Rhode Island
Rhode Island basketball humbled by top Atlantic 10 contender. What happened vs. VCU
URI coach Archie Miller speaks after URI’s home loss to VCU on Tuesday
Atlantic 10 foe VCU beats URI, 81-57, to hand the Rams one of their most decisive losses of the season.
SOUTH KINGSTOWN — Tuesday night served as a harsh reminder for the University of Rhode Island men.
Your best is required each time an Atlantic 10 regular-season title contender comes to town, and the Rams fell far short of that standard against VCU. The visitors kept pace with the league’s top echelon while the hosts missed a chance to break free from the crowded middle of the standings.

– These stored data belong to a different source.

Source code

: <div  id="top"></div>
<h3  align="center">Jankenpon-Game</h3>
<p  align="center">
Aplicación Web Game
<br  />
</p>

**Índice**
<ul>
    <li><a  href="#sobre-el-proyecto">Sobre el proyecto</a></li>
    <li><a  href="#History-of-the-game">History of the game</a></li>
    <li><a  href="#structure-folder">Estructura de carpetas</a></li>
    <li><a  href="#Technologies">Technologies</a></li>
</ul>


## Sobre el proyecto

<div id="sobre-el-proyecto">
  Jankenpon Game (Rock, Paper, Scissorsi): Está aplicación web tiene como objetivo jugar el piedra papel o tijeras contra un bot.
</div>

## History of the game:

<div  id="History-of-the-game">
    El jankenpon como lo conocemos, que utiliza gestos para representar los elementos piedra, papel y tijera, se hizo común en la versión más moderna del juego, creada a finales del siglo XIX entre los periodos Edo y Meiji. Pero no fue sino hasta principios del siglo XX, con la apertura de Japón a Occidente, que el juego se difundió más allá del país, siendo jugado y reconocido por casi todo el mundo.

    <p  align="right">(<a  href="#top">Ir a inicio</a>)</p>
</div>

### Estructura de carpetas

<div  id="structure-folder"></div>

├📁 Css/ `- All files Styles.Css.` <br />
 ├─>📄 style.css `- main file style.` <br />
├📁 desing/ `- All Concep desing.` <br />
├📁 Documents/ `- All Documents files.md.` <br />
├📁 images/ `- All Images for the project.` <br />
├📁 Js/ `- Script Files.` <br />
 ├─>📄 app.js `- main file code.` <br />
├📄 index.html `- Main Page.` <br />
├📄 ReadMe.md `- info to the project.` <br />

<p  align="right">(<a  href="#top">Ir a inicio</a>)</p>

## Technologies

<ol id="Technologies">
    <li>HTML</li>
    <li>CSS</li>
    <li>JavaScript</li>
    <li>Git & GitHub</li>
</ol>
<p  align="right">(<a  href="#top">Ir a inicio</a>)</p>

URI committed a grisly 27 turnovers and saw whatever hopes it carried for a signature win melt away in the second half. VCU stormed to the finish thanks to a pair of deciding runs and posted an 81-57 victory, a sequence of events that had most of the 4,517 fans on hand heading back into the frigid night long before the final horn.
Not since at least the start of the 2010-11 season has URI given the ball away in a single game so frequently. VCU set a new Ryan Center record with 17 steals and racked up 30 points off takeaways. The visitors ripped off bursts of 13-3 and 15-0 in the second half that transformed a 42-40 edge into a blowout.
“We were mentally weak,” URI coach Archie Miller said. “Physically weak. And we got outplayed by a better team tonight in this building. Where we go from here is the next most important thing.
“Our team has to be way, way better.”
VCU managed just two points in the opening 6:22 of the second half, and URI seemed to have an unlikely opening after trailing through the majority. Max Shulga’s two free throws and Zeb Jackson’s following layup after a Flagrant 1 foul against David Green put URI in trouble, and VCU slammed the window shut by the 10:35 mark. Joe Bamisile’s pair of baskets in the paint gave his team a 55-43 advantage, and URI was never within two possessions again.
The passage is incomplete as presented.